**INSTRUCTIONS FOR THE TASK**:
Output all entries precisely and leave out the pictures.

>>>>

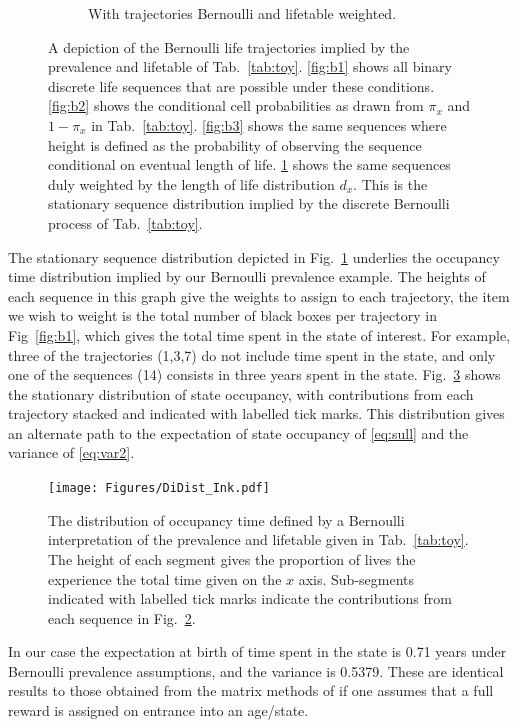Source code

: \documentclass[a4paper]{article}
\begin{document}
\begin{figure}
\begin{subfigure}[b]{0.4\textwidth}
        \caption{With trajectories Bernoulli and lifetable weighted.\\}
        \label{fig:b4}
    \end{subfigure}
    \caption{A depiction of the Bernoulli life trajectories implied by the prevalence and lifetable of Tab.~\ref{tab:toy}. \ref{fig:b1} shows all binary discrete life sequences that are possible under these conditions. \ref{fig:b2} shows the conditional cell probabilities as drawn from $\pi_x$ and $1-\pi_x$ in Tab.~\ref{tab:toy}. \ref{fig:b3} shows the same sequences where height is defined as the probability of observing the sequence conditional on eventual length of life. \ref{fig:b4} shows the same sequences duly weighted by the length of life distribution $d_x$. This is the stationary sequence distribution implied by the discrete Bernoulli process of Tab.~\ref{tab:toy}. }\label{fig:bernexplain}
\end{figure}
\FloatBarrier

The stationary sequence distribution depicted in Fig.~\ref{fig:b4} underlies the occupancy time distribution implied by our Bernoulli prevalence example. The heights of each sequence in this graph give the weights to assign to each trajectory, the item we wish to weight is the total number of black boxes per trajectory in Fig~\ref{fig:b1}, which gives the total time spent in the state of interest. For example, three of the trajectories (1,3,7) do not include time spent in the state, and only one of the sequences (14) consists in three years spent in the state. Fig.~\ref{fig:DiDist} shows the stationary distribution of state occupancy, with contributions from each trajectory stacked and indicated with labelled tick marks. This distribution gives an alternate path to the expectation of state occupancy of \eqref{eq:sull} and the variance of \eqref{eq:var2}. 
\begin{figure}[ht!]
\centering
\texttt{[image: Figures/DiDist\_Ink.pdf]}
\caption{The distribution of occupancy time defined by a Bernoulli interpretation of the prevalence and lifetable given in Tab.~\ref{tab:toy}. The height of each segment gives the proportion of lives the experience the total time given on the $x$ axis. Sub-segments indicated with labelled tick marks indicate the contributions from each sequence in Fig.~\ref{fig:bernexplain}.}\label{fig:DiDist}
\end{figure}
\FloatBarrier

In our case the expectation at birth of time spent in the state is 0.71 years under Bernoulli prevalence assumptions, and the variance is 0.5379. These are identical results to those obtained from the matrix methods of \cite{caswell2018matrix} if one assumes that a full reward is assigned on entrance into an age/state.
\end{document}
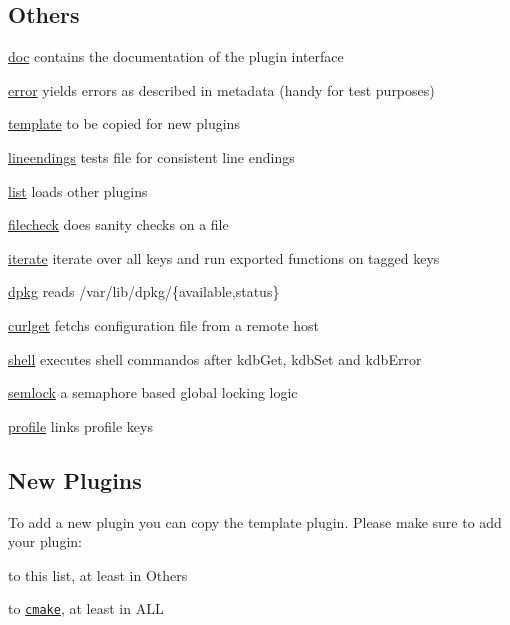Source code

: \subsection*{Others}


\begin{DoxyItemize}
\item \hyperlink{md_src_plugins_doc_README_src_plugins_doc_README_md}{doc} contains the documentation of the plugin interface
\item \hyperlink{md_src_plugins_error_README_src_plugins_error_README_md}{error} yields errors as described in metadata (handy for test purposes)
\item \hyperlink{md_src_plugins_template_README_src_plugins_template_README_md}{template} to be copied for new plugins
\item \hyperlink{md_src_plugins_lineendings_README_src_plugins_lineendings_README_md}{lineendings} tests file for consistent line endings
\item \hyperlink{md_src_plugins_list_README_src_plugins_list_README_md}{list} loads other plugins
\item \hyperlink{md_src_plugins_filecheck_README_src_plugins_filecheck_README_md}{filecheck} does sanity checks on a file
\item \hyperlink{md_src_plugins_iterate_README_src_plugins_iterate_README_md}{iterate} iterate over all keys and run exported functions on tagged keys
\item \hyperlink{md_src_plugins_dpkg_README_src_plugins_dpkg_README_md}{dpkg} reads /var/lib/dpkg/\{available,status\}
\item \hyperlink{md_src_plugins_curlget_README_src_plugins_curlget_README_md}{curlget} fetchs configuration file from a remote host
\item \hyperlink{md_src_plugins_shell_README_src_plugins_shell_README_md}{shell} executes shell commandos after kdb\+Get, kdb\+Set and kdb\+Error
\item \hyperlink{md_src_plugins_semlock_README_src_plugins_semlock_README_md}{semlock} a semaphore based global locking logic
\item \hyperlink{md_src_plugins_profile_README_src_plugins_profile_README_md}{profile} links profile keys
\end{DoxyItemize}

\subsection*{New Plugins}

To add a new plugin you can copy the template plugin. Please make sure to add your plugin\+:


\begin{DoxyItemize}
\item to this list, at least in Others
\item to \href{/home/markus/Projekte/Elektra/current/cmake/ElektraCache.cmake}{\tt cmake}, at least in A\+L\+L 
\end{DoxyItemize}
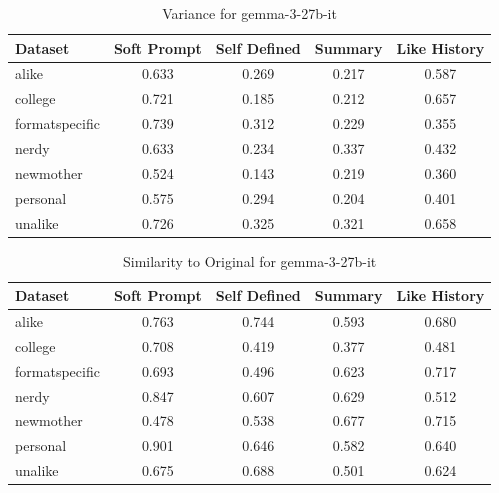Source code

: \documentclass[11pt]{article}
\begin{document}
\begin{table}[H]
    \centering
    \caption{Variance for gemma-3-27b-it}
    \begin{tabular}{|l|c|c|c|c|}
    \hline
    \textbf{Dataset} & \textbf{Soft Prompt} & \textbf{Self Defined} & \textbf{Summary} & \textbf{Like History} \\
    \hline
    alike & 0.633 & 0.269 & 0.217 & 0.587 \\
    \hline
    college & 0.721 & 0.185 & 0.212 & 0.657 \\
    \hline
    formatspecific & 0.739 & 0.312 & 0.229 & 0.355 \\
    \hline
    nerdy & 0.633 & 0.234 & 0.337 & 0.432 \\
    \hline
    newmother & 0.524 & 0.143 & 0.219 & 0.360 \\
    \hline
    personal & 0.575 & 0.294 & 0.204 & 0.401 \\
    \hline
    unalike & 0.726 & 0.325 & 0.321 & 0.658 \\
    \hline
    \end{tabular}
    \end{table}

\begin{table}[H]
    \centering
    \caption{Similarity to Original for gemma-3-27b-it}
    \begin{tabular}{|l|c|c|c|c|}
    \hline
    \textbf{Dataset} & \textbf{Soft Prompt} & \textbf{Self Defined} & \textbf{Summary} & \textbf{Like History} \\
    \hline
    alike & 0.763 & 0.744 & 0.593 & 0.680 \\
    \hline
    college & 0.708 & 0.419 & 0.377 & 0.481 \\
    \hline
    formatspecific & 0.693 & 0.496 & 0.623 & 0.717 \\
    \hline
    nerdy & 0.847 & 0.607 & 0.629 & 0.512 \\
    \hline
    newmother & 0.478 & 0.538 & 0.677 & 0.715 \\
    \hline
    personal & 0.901 & 0.646 & 0.582 & 0.640 \\
    \hline
    unalike & 0.675 & 0.688 & 0.501 & 0.624 \\
    \hline
    \end{tabular}
\end{table}

\clearpage
\end{document}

<<<<

**ANSWER**:
Source code

: \documentclass[a4paper]{article}
\begin{document}
\begin{figure}
\begin{subfigure}[b]{0.4\textwidth}
        \caption{With trajectories Bernoulli and lifetable weighted.\\}
        \label{fig:b4}
    \end{subfigure}
    \caption{A depiction of the Bernoulli life trajectories implied by the prevalence and lifetable of Tab.~\ref{tab:toy}. \ref{fig:b1} shows all binary discrete life sequences that are possible under these conditions. \ref{fig:b2} shows the conditional cell probabilities as drawn from $\pi_x$ and $1-\pi_x$ in Tab.~\ref{tab:toy}. \ref{fig:b3} shows the same sequences where height is defined as the probability of observing the sequence conditional on eventual length of life. \ref{fig:b4} shows the same sequences duly weighted by the length of life distribution $d_x$. This is the stationary sequence distribution implied by the discrete Bernoulli process of Tab.~\ref{tab:toy}. }\label{fig:bernexplain}
\end{figure}
\FloatBarrier

The stationary sequence distribution depicted in Fig.~\ref{fig:b4} underlies the occupancy time distribution implied by our Bernoulli prevalence example. The heights of each sequence in this graph give the weights to assign to each trajectory, the item we wish to weight is the total number of black boxes per trajectory in Fig~\ref{fig:b1}, which gives the total time spent in the state of interest. For example, three of the trajectories (1,3,7) do not include time spent in the state, and only one of the sequences (14) consists in three years spent in the state. Fig.~\ref{fig:DiDist} shows the stationary distribution of state occupancy, with contributions from each trajectory stacked and indicated with labelled tick marks. This distribution gives an alternate path to the expectation of state occupancy of \eqref{eq:sull} and the variance of \eqref{eq:var2}. 
\begin{figure}[ht!]
\centering
\texttt{[image: Figures/DiDist\_Ink.pdf]}
\caption{The distribution of occupancy time defined by a Bernoulli interpretation of the prevalence and lifetable given in Tab.~\ref{tab:toy}. The height of each segment gives the proportion of lives the experience the total time given on the $x$ axis. Sub-segments indicated with labelled tick marks indicate the contributions from each sequence in Fig.~\ref{fig:bernexplain}.}\label{fig:DiDist}
\end{figure}
\FloatBarrier

In our case the expectation at birth of time spent in the state is 0.71 years under Bernoulli prevalence assumptions, and the variance is 0.5379. These are identical results to those obtained from the matrix methods of \cite{caswell2018matrix} if one assumes that a full reward is assigned on entrance into an age/state.
\end{document}
Source code

: \subsection*{Others}


\begin{DoxyItemize}
\item \hyperlink{md_src_plugins_doc_README_src_plugins_doc_README_md}{doc} contains the documentation of the plugin interface
\item \hyperlink{md_src_plugins_error_README_src_plugins_error_README_md}{error} yields errors as described in metadata (handy for test purposes)
\item \hyperlink{md_src_plugins_template_README_src_plugins_template_README_md}{template} to be copied for new plugins
\item \hyperlink{md_src_plugins_lineendings_README_src_plugins_lineendings_README_md}{lineendings} tests file for consistent line endings
\item \hyperlink{md_src_plugins_list_README_src_plugins_list_README_md}{list} loads other plugins
\item \hyperlink{md_src_plugins_filecheck_README_src_plugins_filecheck_README_md}{filecheck} does sanity checks on a file
\item \hyperlink{md_src_plugins_iterate_README_src_plugins_iterate_README_md}{iterate} iterate over all keys and run exported functions on tagged keys
\item \hyperlink{md_src_plugins_dpkg_README_src_plugins_dpkg_README_md}{dpkg} reads /var/lib/dpkg/\{available,status\}
\item \hyperlink{md_src_plugins_curlget_README_src_plugins_curlget_README_md}{curlget} fetchs configuration file from a remote host
\item \hyperlink{md_src_plugins_shell_README_src_plugins_shell_README_md}{shell} executes shell commandos after kdb\+Get, kdb\+Set and kdb\+Error
\item \hyperlink{md_src_plugins_semlock_README_src_plugins_semlock_README_md}{semlock} a semaphore based global locking logic
\item \hyperlink{md_src_plugins_profile_README_src_plugins_profile_README_md}{profile} links profile keys
\end{DoxyItemize}

\subsection*{New Plugins}

To add a new plugin you can copy the template plugin. Please make sure to add your plugin\+:


\begin{DoxyItemize}
\item to this list, at least in Others
\item to \href{/home/markus/Projekte/Elektra/current/cmake/ElektraCache.cmake}{\tt cmake}, at least in A\+L\+L 
\end{DoxyItemize}
Source code

: \documentclass[11pt]{article}
\begin{document}
\begin{table}[H]
    \centering
    \caption{Variance for gemma-3-27b-it}
    \begin{tabular}{|l|c|c|c|c|}
    \hline
    \textbf{Dataset} & \textbf{Soft Prompt} & \textbf{Self Defined} & \textbf{Summary} & \textbf{Like History} \\
    \hline
    alike & 0.633 & 0.269 & 0.217 & 0.587 \\
    \hline
    college & 0.721 & 0.185 & 0.212 & 0.657 \\
    \hline
    formatspecific & 0.739 & 0.312 & 0.229 & 0.355 \\
    \hline
    nerdy & 0.633 & 0.234 & 0.337 & 0.432 \\
    \hline
    newmother & 0.524 & 0.143 & 0.219 & 0.360 \\
    \hline
    personal & 0.575 & 0.294 & 0.204 & 0.401 \\
    \hline
    unalike & 0.726 & 0.325 & 0.321 & 0.658 \\
    \hline
    \end{tabular}
    \end{table}

\begin{table}[H]
    \centering
    \caption{Similarity to Original for gemma-3-27b-it}
    \begin{tabular}{|l|c|c|c|c|}
    \hline
    \textbf{Dataset} & \textbf{Soft Prompt} & \textbf{Self Defined} & \textbf{Summary} & \textbf{Like History} \\
    \hline
    alike & 0.763 & 0.744 & 0.593 & 0.680 \\
    \hline
    college & 0.708 & 0.419 & 0.377 & 0.481 \\
    \hline
    formatspecific & 0.693 & 0.496 & 0.623 & 0.717 \\
    \hline
    nerdy & 0.847 & 0.607 & 0.629 & 0.512 \\
    \hline
    newmother & 0.478 & 0.538 & 0.677 & 0.715 \\
    \hline
    personal & 0.901 & 0.646 & 0.582 & 0.640 \\
    \hline
    unalike & 0.675 & 0.688 & 0.501 & 0.624 \\
    \hline
    \end{tabular}
\end{table}

\clearpage
\end{document}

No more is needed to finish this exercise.